Depositor: Lynn M. LoPucki

------------------------------------------------------------
1. Overview
------------------------------------------------------------

This repository contains the data and code necessary to reproduce 
the statistical results reported in the manuscript, including 
Tables 1–3 and associated inferential tests.

The analysis evaluates:

(1) Differences in emissions intensity across industries.
(2) Differences in greenhouse gas reporting rates by firm revenue size.

All inferential statistics reported in the manuscript can be 
reproduced using the files included in this dataset.

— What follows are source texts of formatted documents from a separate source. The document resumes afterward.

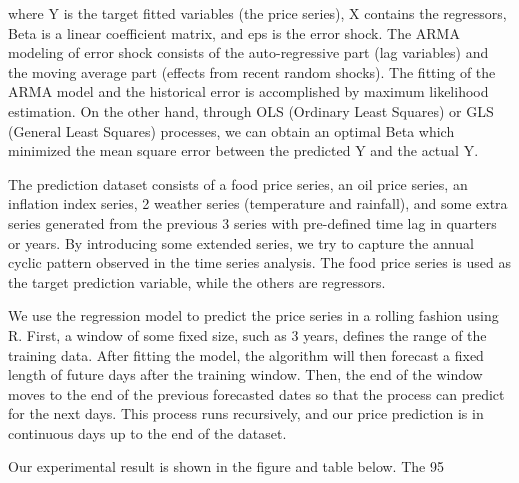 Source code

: where Y is the target fitted variables (the price series), X contains the regressors, Beta is a linear coefficient matrix, and eps is the error shock. The ARMA modeling of error shock consists of the auto-regressive part (lag variables) and the moving average part (effects from recent random shocks). The fitting of the ARMA model and the historical error is accomplished by maximum likelihood estimation. On the other hand, through OLS (Ordinary Least Squares) or GLS (General Least Squares) processes, we can obtain an optimal Beta which minimized the mean square error between the predicted Y and the actual Y.

The prediction dataset consists of a food price series, an oil price series, an inflation index series, 2 weather series (temperature and rainfall), and some extra series generated from the previous 3 series with pre-defined time lag in quarters or years. By introducing some extended series, we try to capture the annual cyclic pattern observed in the time series analysis. The food price series is used as the target prediction variable, while the others are regressors.

We use the regression model to predict the price series in a rolling fashion using R. First, a window of some fixed size, such as 3 years, defines the range of the training data. After fitting the model, the algorithm will then forecast a fixed length of future days after the training window. Then, the end of the window moves to the end of the previous forecasted dates so that the process can predict for the next days. This process runs recursively, and our price prediction is in continuous days up to the end of the dataset.

Our experimental result is shown in the figure and table below. The 95%

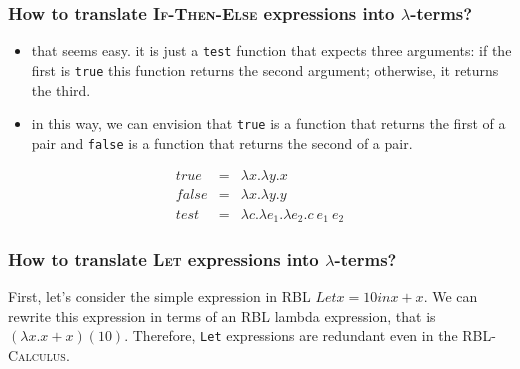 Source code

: \documentclass{beamer}
\begin{document}
\begin{frame}
  \frametitle{How to translate \textsc{If-Then-Else} expressions into $\lambda$-terms?} 

  \begin{itemize}
    \item that seems easy. it is just a \texttt{test} function that 
    expects three arguments: if the first is \texttt{true} 
    this function returns the second argument; otherwise, 
    it returns the third.  \pause 

    \item in this way, we can envision that \texttt{true} is a 
    function that returns the first of a pair and \texttt{false} is 
    a function that returns the second of a pair.  \pause 
  \end{itemize} 

  \begin{center}
    \begin{eqnarray*}
      true  & = & \lambda x . \lambda y . x \\
      false & = & \lambda x . \lambda y . y  \\
      test  & = & \lambda c . \lambda e_1 . \lambda e_2 . c\ e_1\ e_2 
    \end{eqnarray*}
  \end{center}

\end{frame}

\begin{frame}
 \frametitle{How to translate \textsc{Let} expressions into $\lambda$-terms?} 

 First, let's consider the simple expression in \textsc{RBL} $Let x = 10 in x + x$. \pause 
 We can rewrite this expression in terms of an \textsc{RBL} lambda expression\pause, that is 
 $(\lambda x . x + x) (10)$. Therefore, \texttt{Let} expressions are redundant even in 
 the \textsc{RBL-Calculus}.
  
\end{frame}
\end{document}
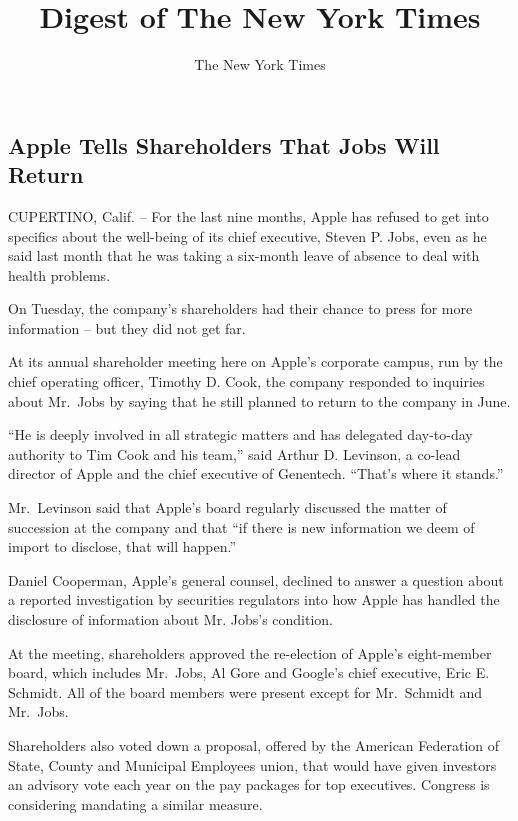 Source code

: \documentclass[12pt,a4paper,onecolumn]{article}
\title{Digest of The New York Times}
\author{The New York Times}
\begin{document}
\begin{CJK*}{GBK}{song}
\date{}
\tableofcontents
\pagebreak
\section{Apple Tells Shareholders That Jobs Will Return}

CUPERTINO, Calif. -- For the last nine months, Apple has refused to get into specifics about the
well-being of its chief executive, Steven P. Jobs, even as he said last month that he was taking a
six-month leave of absence to deal with health problems.

On Tuesday, the company's shareholders had their chance to press for more information -- but they
did not get far.

At its annual shareholder meeting here on Apple's corporate campus, run by the chief operating
officer, Timothy D. Cook, the company responded to inquiries about Mr.~Jobs by saying that he still
planned to return to the company in June.

``He is deeply involved in all strategic matters and has delegated day-to-day authority to Tim Cook
and his team,'' said Arthur D. Levinson, a co-lead director of Apple and the chief executive of
Genentech. ``That's where it stands.''

Mr.~Levinson said that Apple's board regularly discussed the matter of succession at the company and
that ``if there is new information we deem of import to disclose, that will happen.''

Daniel Cooperman, Apple's general counsel, declined to answer a question about a reported
investigation by securities regulators into how Apple has handled the disclosure of information
about Mr. Jobs's condition.

At the meeting, shareholders approved the re-election of Apple’s eight-member board, which includes
Mr.~Jobs, Al Gore and Google's chief executive, Eric E. Schmidt. All of the board members were
present except for Mr.~Schmidt and Mr.~Jobs.

Shareholders also voted down a proposal, offered by the American Federation of State, County and
Municipal Employees union, that would have given investors an advisory vote each year on the pay
packages for top executives. Congress is considering mandating a similar measure.


\end{CJK*}
\end{document}
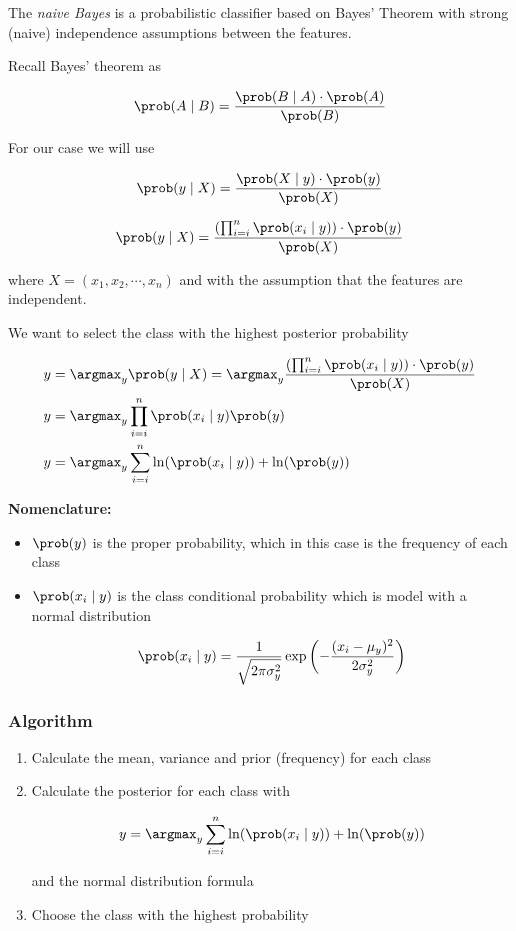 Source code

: The \emph{naive Bayes} is a probabilistic classifier based on Bayes' Theorem with strong (naive)
independence assumptions between the features.

Recall Bayes' theorem as

\[
    \prob(A \mid B) = \frac{\prob(B \mid A) \cdot \prob(A)}{\prob(B)}
\]

For our case we will use 

\[
    \prob(y \mid X) = \frac{\prob(X \mid y) \cdot \prob(y)}{\prob(X)}
\]

\[
    \prob(y \mid X) = \frac{\left(\prod_{i = i }^{n} \prob(x_i \mid y) \right) \cdot \prob(y)}{\prob(X)}
\]


where \(X = (x_1, x_2, \cdots, x_n)\) and with the assumption that the features are independent.

We want to select the class with the highest posterior probability

\begin{align*} 
    y &= \argmax_y  \prob(y \mid X) = \argmax_y \frac{\left(\prod_{i = i }^{n} \prob(x_i \mid y) \right) \cdot \prob(y)}{\prob(X)} \\ 
    y &= \argmax_y \prod_{i = i }^{n} \prob(x_i \mid y) \prob(y) \\ 
    y &= \argmax_y \sum_{i = i }^{n} \ln(\prob(x_i \mid y)) + \ln(\prob(y)) 
\end{align*}

\textbf{Nomenclature:}

\begin{itemize}

    \item \(\prob(y)\) is the proper probability, which in this case is the frequency of each class 

    \item  \(\prob(x_i \mid y)\) is the class conditional probability which is model with a normal distribution

    \[
        \prob(x_i \mid y) = \frac{1}{\sqrt{2\pi \sigma_y^2}} \exp\left(- \frac{(x_i - \mu_y)^2}{2 \sigma_y^2}\right)
    \]

\end{itemize}

\subsubsection*{Algorithm}

\begin{enumerate}

    \item Calculate the mean, variance and prior (frequency) for each class

    \item Calculate the posterior for each class with 
   
    \[ 
        y = \argmax_y \sum_{i = i }^{n} \ln(\prob(x_i \mid y)) + \ln(\prob(y)) 
    \]

    and the normal distribution formula 

    \item Choose the class with the highest probability

\end{enumerate}

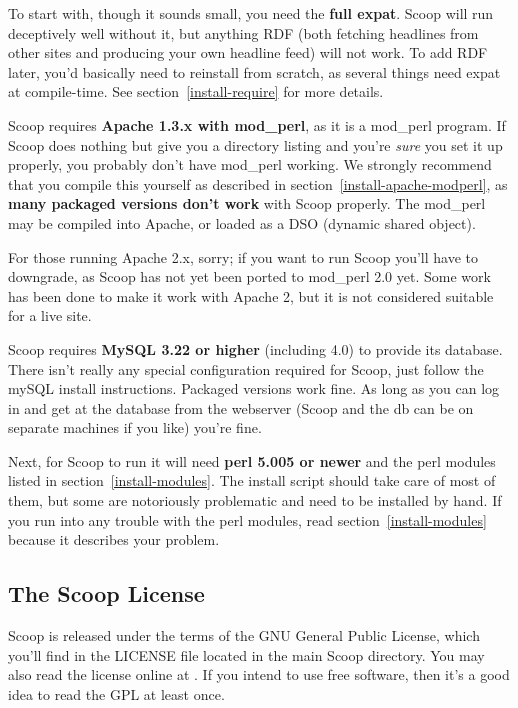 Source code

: To start with, though it sounds small, you need the {\bf full expat}.  Scoop will run deceptively well without it, but anything RDF (both fetching headlines from other sites and producing your own headline feed) will not work.  To add RDF later, you'd basically need to reinstall from scratch, as several things need expat at compile-time.  See section~\ref{install-require} for more details.

Scoop requires {\bf Apache 1.3.x with mod\_perl}, as it is a mod\_perl program.  If Scoop does nothing but give you a directory listing and you're {\em sure} you set it up properly, you probably don't have mod\_perl working.  We strongly recommend that you compile this yourself as described in section~\ref{install-apache-modperl}, as {\bf many packaged versions don't work} with Scoop properly.  The mod\_perl may be compiled into Apache, or loaded as a DSO (dynamic shared object).

For those running Apache 2.x, sorry; if you want to run Scoop you'll have to downgrade, as Scoop has not yet been ported to mod\_perl 2.0 yet. Some work has been done to make it work with Apache 2, but it is not considered suitable for a live site.

Scoop requires {\bf MySQL 3.22 or higher} (including 4.0) to provide its database.  There isn't really any special configuration required for Scoop, just follow the mySQL install instructions.  Packaged versions work fine.  As long as you can log in and get at the database from the webserver (Scoop and the db can be on separate machines if you like) you're fine.

Next, for Scoop to run it will need {\bf perl 5.005 or newer} and the perl modules listed in section~\ref{install-modules}.  The install script should take care of most of them, but some are notoriously problematic and need to be installed by hand.  If you run into any trouble with the perl modules, read section~\ref{install-modules} because it describes your problem.

\subsection{The Scoop License}

Scoop is released under the terms of the GNU General Public License, which you'll find in the LICENSE file located in the main Scoop directory. You may also read the license online at . If you intend to use free software, then it's a good idea to read the GPL at least once.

------------------------------------------------------------
2. Files Included
------------------------------------------------------------

data.xlsx
    Dataset used to generate all descriptive statistics and
    statistical tests in the manuscript.

analysis.ipynb
    Jupyter notebook containing all code required to reproduce:
        - Emissions intensity calculations
        - Kruskal–Wallis rank-sum test
        - Fisher’s Exact test (Table 3)

README.txt
    This file.

------------------------------------------------------------
3. Data Description
------------------------------------------------------------

Each row represents one company.

Key variables:

Company GHG Name
    Company name.

RevenuesGhgCo
    Company revenues (in millions of U.S. dollars).

Scope1+2Total
    Total Scope 1 + Scope 2 greenhouse gas emissions.

SasbIndustry
    Industry classification.

------------------------------------------------------------
4. Variable Construction
------------------------------------------------------------

Reporting Status

A company is classified as "reporting" if:
    - Scope1+2Total is non-missing, AND
    - RevenuesGhgCo is non-missing and positive.

Emissions Intensity

Emissions intensity is defined as:

    Intensity = (Scope 1 + Scope 2 emissions)
                / (Revenues in millions USD)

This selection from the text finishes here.